We are told income support the back bone of the welfare state, is to be replaced with JSA, also Incapacity benefits will become ESA but we are now told out of 2.7 million only about 600,000 will actually get ESA the rest will be transfered to JSA.

The Welfare state is being broken up mainly I suspect to help pay for a war.


But when you see bonus payments for the banking professions hitting 37 billion last year, and I had £2.25 benefits rise and my rent alone went up by £3.56. My council tax by £2.30 and gas and electricity by nearly 40%.

I would not have minded a bit of that £37 billion.

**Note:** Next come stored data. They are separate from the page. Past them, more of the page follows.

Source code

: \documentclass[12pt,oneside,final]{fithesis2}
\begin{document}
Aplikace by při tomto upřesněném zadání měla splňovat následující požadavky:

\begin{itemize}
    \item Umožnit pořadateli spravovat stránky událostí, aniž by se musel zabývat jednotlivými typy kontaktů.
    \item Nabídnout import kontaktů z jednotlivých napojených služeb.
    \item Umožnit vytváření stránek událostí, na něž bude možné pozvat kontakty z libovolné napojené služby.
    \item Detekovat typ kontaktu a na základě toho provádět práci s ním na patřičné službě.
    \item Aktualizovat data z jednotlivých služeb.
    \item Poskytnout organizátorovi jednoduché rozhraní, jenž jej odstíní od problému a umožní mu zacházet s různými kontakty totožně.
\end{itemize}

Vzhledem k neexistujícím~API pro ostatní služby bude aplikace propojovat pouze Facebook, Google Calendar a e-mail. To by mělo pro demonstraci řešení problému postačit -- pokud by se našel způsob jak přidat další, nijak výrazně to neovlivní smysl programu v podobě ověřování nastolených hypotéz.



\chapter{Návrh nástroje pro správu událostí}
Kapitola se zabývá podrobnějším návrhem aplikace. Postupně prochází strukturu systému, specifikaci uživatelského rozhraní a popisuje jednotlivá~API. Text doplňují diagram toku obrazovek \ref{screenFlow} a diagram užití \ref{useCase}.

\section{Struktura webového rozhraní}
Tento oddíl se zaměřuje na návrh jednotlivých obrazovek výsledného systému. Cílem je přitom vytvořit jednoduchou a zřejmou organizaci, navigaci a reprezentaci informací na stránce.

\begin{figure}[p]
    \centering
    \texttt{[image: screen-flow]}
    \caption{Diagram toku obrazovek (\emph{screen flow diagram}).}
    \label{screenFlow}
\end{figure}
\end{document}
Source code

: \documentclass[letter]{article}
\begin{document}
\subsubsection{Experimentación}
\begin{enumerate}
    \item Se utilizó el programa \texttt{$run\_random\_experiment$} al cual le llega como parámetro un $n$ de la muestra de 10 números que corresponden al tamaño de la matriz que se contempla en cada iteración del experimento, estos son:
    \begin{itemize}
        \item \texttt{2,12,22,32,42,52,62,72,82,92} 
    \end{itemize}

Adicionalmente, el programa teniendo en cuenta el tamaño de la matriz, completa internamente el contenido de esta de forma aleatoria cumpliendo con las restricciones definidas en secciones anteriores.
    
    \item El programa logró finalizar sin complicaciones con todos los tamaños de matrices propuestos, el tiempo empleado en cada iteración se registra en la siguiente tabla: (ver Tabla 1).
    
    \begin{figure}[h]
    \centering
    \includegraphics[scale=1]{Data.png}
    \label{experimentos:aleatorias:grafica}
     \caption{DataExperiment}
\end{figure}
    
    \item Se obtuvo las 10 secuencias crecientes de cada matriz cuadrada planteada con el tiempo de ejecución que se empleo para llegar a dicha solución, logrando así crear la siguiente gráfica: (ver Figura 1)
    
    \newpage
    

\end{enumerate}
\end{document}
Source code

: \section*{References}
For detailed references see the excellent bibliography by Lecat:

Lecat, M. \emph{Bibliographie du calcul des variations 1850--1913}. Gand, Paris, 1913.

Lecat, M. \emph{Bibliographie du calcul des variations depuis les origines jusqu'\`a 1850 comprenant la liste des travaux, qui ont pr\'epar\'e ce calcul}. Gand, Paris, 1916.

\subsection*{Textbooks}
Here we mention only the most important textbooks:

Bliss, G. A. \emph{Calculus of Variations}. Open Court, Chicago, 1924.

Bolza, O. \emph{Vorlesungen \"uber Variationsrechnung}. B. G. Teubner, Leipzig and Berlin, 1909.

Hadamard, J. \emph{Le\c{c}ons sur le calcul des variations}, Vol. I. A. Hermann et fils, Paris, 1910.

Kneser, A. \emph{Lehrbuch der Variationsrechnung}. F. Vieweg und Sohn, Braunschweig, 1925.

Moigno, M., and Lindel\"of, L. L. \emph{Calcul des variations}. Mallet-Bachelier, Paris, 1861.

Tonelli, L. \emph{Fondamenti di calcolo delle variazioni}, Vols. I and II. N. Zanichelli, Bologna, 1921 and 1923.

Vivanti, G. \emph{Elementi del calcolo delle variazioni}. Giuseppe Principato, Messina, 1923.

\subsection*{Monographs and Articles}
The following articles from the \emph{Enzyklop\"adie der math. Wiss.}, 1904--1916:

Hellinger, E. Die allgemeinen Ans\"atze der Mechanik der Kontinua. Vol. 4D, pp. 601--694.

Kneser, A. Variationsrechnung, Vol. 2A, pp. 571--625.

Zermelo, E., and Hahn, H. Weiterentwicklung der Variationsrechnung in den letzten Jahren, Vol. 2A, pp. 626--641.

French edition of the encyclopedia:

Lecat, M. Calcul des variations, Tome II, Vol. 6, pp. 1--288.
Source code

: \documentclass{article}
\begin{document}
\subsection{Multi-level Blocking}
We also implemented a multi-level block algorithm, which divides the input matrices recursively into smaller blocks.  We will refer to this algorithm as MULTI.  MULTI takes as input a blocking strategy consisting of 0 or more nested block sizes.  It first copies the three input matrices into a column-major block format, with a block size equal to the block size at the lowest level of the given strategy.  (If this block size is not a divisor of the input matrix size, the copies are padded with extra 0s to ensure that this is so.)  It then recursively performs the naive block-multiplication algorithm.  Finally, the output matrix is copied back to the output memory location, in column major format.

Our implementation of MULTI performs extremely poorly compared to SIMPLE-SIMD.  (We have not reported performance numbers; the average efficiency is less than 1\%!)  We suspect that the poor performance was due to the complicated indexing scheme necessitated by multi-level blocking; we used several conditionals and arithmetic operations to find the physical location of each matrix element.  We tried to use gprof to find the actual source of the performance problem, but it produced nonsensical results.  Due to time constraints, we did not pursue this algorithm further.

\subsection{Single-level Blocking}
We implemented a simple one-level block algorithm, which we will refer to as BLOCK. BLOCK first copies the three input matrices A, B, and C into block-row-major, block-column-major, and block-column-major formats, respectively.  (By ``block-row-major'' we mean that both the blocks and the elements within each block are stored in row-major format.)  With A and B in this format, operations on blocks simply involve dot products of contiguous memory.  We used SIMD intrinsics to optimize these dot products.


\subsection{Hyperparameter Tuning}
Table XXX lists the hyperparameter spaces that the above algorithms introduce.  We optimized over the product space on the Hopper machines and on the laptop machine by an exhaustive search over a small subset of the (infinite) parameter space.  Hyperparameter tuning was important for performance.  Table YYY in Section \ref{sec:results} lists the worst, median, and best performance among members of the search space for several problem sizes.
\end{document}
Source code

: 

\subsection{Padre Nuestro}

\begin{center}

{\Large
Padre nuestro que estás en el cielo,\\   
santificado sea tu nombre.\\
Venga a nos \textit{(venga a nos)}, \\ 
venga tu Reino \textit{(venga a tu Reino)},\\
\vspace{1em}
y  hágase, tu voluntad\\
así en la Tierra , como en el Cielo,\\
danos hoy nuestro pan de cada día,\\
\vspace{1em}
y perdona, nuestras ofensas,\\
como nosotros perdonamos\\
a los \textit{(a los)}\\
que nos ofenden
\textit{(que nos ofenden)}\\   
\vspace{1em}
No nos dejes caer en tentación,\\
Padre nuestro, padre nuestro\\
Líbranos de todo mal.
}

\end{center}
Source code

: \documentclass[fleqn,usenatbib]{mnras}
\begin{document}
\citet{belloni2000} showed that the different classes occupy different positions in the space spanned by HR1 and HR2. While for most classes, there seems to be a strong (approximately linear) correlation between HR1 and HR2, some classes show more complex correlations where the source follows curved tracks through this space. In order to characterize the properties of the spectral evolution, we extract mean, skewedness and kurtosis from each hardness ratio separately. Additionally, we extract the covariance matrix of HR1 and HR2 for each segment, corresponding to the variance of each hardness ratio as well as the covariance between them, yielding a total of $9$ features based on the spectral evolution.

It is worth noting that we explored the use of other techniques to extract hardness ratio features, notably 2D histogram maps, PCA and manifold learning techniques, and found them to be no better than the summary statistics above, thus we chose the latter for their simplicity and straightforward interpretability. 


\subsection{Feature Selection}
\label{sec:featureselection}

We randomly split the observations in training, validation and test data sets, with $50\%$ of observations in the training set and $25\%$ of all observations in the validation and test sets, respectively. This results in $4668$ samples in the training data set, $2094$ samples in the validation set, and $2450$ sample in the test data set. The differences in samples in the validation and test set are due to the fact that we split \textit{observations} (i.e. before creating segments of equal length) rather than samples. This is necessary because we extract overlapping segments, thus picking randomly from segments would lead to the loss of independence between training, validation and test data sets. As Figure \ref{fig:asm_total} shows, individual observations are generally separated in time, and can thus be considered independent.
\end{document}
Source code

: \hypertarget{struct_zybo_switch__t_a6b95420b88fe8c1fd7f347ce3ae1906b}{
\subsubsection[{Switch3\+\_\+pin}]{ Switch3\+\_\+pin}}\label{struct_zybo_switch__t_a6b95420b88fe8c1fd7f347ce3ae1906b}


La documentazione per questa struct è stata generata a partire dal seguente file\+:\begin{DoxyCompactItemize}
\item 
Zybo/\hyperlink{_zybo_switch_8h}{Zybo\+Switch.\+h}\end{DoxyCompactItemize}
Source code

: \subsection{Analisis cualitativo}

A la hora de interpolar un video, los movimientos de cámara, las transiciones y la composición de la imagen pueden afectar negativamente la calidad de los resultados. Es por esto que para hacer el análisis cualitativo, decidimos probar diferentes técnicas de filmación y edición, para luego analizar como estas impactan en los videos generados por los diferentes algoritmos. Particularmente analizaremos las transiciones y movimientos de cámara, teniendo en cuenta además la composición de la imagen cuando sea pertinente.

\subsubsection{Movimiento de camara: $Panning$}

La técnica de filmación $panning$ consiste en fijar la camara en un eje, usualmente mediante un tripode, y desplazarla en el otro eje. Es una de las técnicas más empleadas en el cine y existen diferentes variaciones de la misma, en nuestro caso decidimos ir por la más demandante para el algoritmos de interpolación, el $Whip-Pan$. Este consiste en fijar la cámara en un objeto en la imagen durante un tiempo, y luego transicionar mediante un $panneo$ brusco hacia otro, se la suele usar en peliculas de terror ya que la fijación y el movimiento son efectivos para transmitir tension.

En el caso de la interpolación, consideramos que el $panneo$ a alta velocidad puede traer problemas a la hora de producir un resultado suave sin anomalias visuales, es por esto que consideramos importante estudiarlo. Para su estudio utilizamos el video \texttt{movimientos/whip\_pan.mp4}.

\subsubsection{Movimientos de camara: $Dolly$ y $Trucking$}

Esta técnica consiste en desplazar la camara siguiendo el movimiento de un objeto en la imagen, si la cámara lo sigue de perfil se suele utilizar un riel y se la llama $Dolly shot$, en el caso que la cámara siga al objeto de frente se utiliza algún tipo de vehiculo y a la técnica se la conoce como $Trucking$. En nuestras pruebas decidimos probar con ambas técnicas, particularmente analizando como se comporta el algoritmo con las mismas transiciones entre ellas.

But never mind many people might be asking Labour to allow then to pop over to Switzerland for a quick dose of pain killers.

WS Davey said...

The only feeling worth its motivational potency I would suggest is optimism. The pain, the fear- they'll take care of themselves, and need merely be acknowledged.
The narcotizing consequences of the post-thatcherite consensus, the ultimately anti-democratic, weakness-masquerading-as-pragmatism politics of the third way may have taken a fatal blow, and what an unutterably wonderful thing that would be.
And for the majority, hardship, dare I say it, will be a very good thing. I don't wish to indulge in any kind of Christian fetishization of suffering, most definitely not. For those the wrong side of the poverty gap(who I cannot genuinely claim to have too great a knowledge or understanding of), the crisis means that rediscovering how to engage in political activism with unapologetic self-interest and group solidarity must surely be a desperate necessity.
But for the likes of me, middle-class, preoccupied with self-identity and social status, often afraid of people despite myself, frequently in tedious negotiation with my prejudices, the crisis should bring better times.
The most devastating legacy of Thatcherism, the ideology of greed-is-good and the meritocracy delusion at last may begin to loosen its grip upon our collective consiousness. An ideology that doesn't allow for any purity of altruism, sneers at the will to be good, I would suggest represents something as devastatingly self-alienating as religious doctrine's extreme power to emotionally cripple through manufacturing guilt and self-loathing. In placing the self so completely before the other in terms of the state's strategies to influence people's behaviour, neoliberalism represses one of the cornerstones of the human condition (if the human condition is still a valid idea in a postmodern age): the desire to experience the wants and needs of the other as our own.
We may dare to hope that the credit cruch may produce the rebirth of eroticism in the public sphere, and begin to lead us towards a much needed feminisation of political discourse. That great masculinist, the iron lady, may finally begin to loosen her boney grip. Read as much irony into this as you please, but its not intended.

Anonymous said...

I think it wull be remembered that a Socialist government brought us to this place and that an Opposition which never opposed and that a useless centre/left tail never even wagged.The many houses of the arch Socialists Balls and Crudass will not be forgotten either.
It will be remembered that the Left welcomed immigrants who never paid for the resources they used up, and how the white working class was abused and villified for noticing.
It will be remembered how fertile was the ground for the rebirth of the Right

Phil said...

Do you tell yourself that fairy tale every night?

Robert said...

What about the black working class you moron, it's people we are talking about not the colour of the skin.

Duncan said...

If Jon 'help save my seat' Cruddas is a socialist then I'm the King of Norway.

anonymous, you can call me your majesty!